_Stored data entries_
* * * * * * * * *

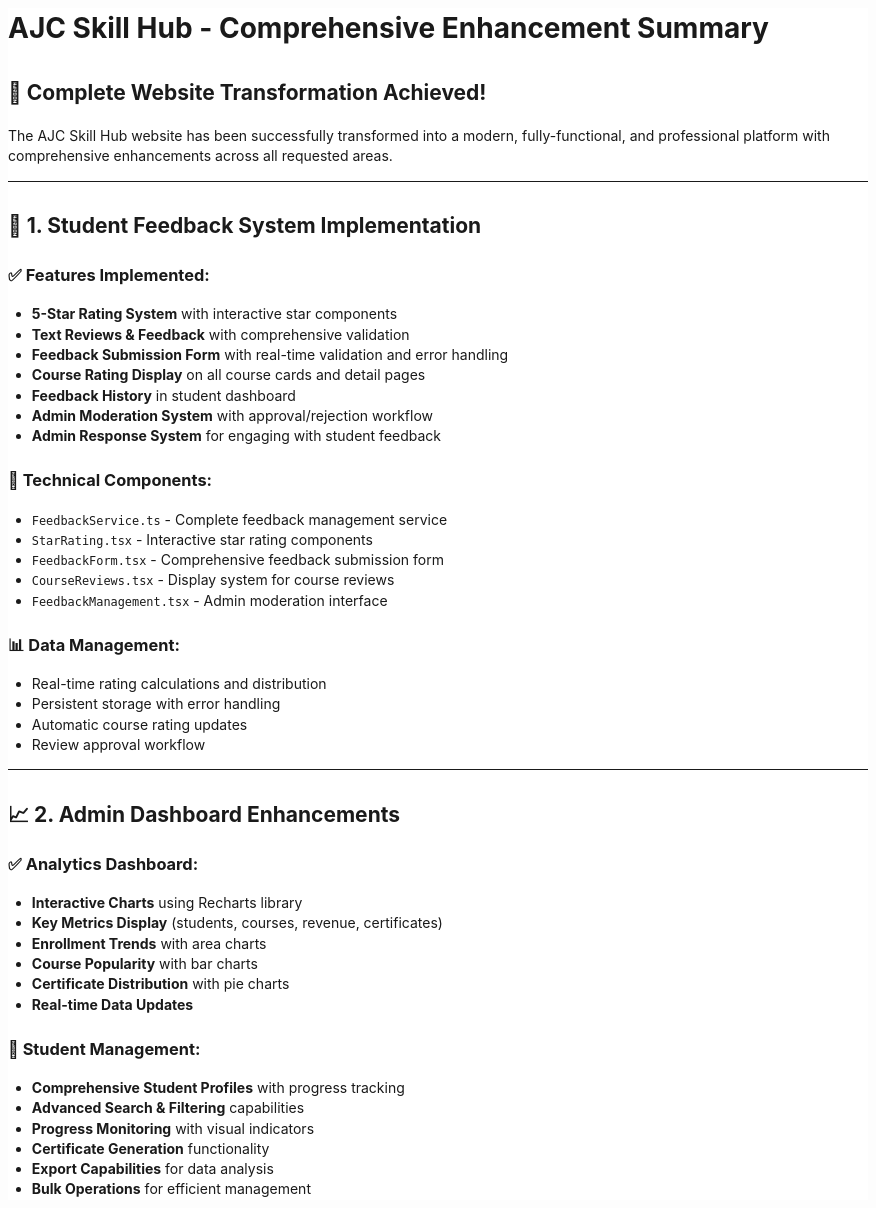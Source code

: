 # AJC Skill Hub - Comprehensive Enhancement Summary

## 🎉 **Complete Website Transformation Achieved!**

The AJC Skill Hub website has been successfully transformed into a modern, fully-functional, and professional platform with comprehensive enhancements across all requested areas.

---

## 🌟 **1. Student Feedback System Implementation**

### ✅ **Features Implemented:**
- **5-Star Rating System** with interactive star components
- **Text Reviews & Feedback** with comprehensive validation
- **Feedback Submission Form** with real-time validation and error handling
- **Course Rating Display** on all course cards and detail pages
- **Feedback History** in student dashboard
- **Admin Moderation System** with approval/rejection workflow
- **Admin Response System** for engaging with student feedback

### 🔧 **Technical Components:**
- `FeedbackService.ts` - Complete feedback management service
- `StarRating.tsx` - Interactive star rating components
- `FeedbackForm.tsx` - Comprehensive feedback submission form
- `CourseReviews.tsx` - Display system for course reviews
- `FeedbackManagement.tsx` - Admin moderation interface

### 📊 **Data Management:**
- Real-time rating calculations and distribution
- Persistent storage with error handling
- Automatic course rating updates
- Review approval workflow

---

## 📈 **2. Admin Dashboard Enhancements**

### ✅ **Analytics Dashboard:**
- **Interactive Charts** using Recharts library
- **Key Metrics Display** (students, courses, revenue, certificates)
- **Enrollment Trends** with area charts
- **Course Popularity** with bar charts
- **Certificate Distribution** with pie charts
- **Real-time Data Updates**

### 👥 **Student Management:**
- **Comprehensive Student Profiles** with progress tracking
- **Advanced Search & Filtering** capabilities
- **Progress Monitoring** with visual indicators
- **Certificate Generation** functionality
- **Export Capabilities** for data analysis
- **Bulk Operations** for efficient management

* * * * * * * * *

_What you will do_
Your answer is the line containing "- **Interactive Charts**" plus every line after it through the end of the entries, given again exactly and alone.

_Result below_
- **Interactive Charts** using Recharts library
- **Key Metrics Display** (students, courses, revenue, certificates)
- **Enrollment Trends** with area charts
- **Course Popularity** with bar charts
- **Certificate Distribution** with pie charts
- **Real-time Data Updates**

### 👥 **Student Management:**
- **Comprehensive Student Profiles** with progress tracking
- **Advanced Search & Filtering** capabilities
- **Progress Monitoring** with visual indicators
- **Certificate Generation** functionality
- **Export Capabilities** for data analysis
- **Bulk Operations** for efficient management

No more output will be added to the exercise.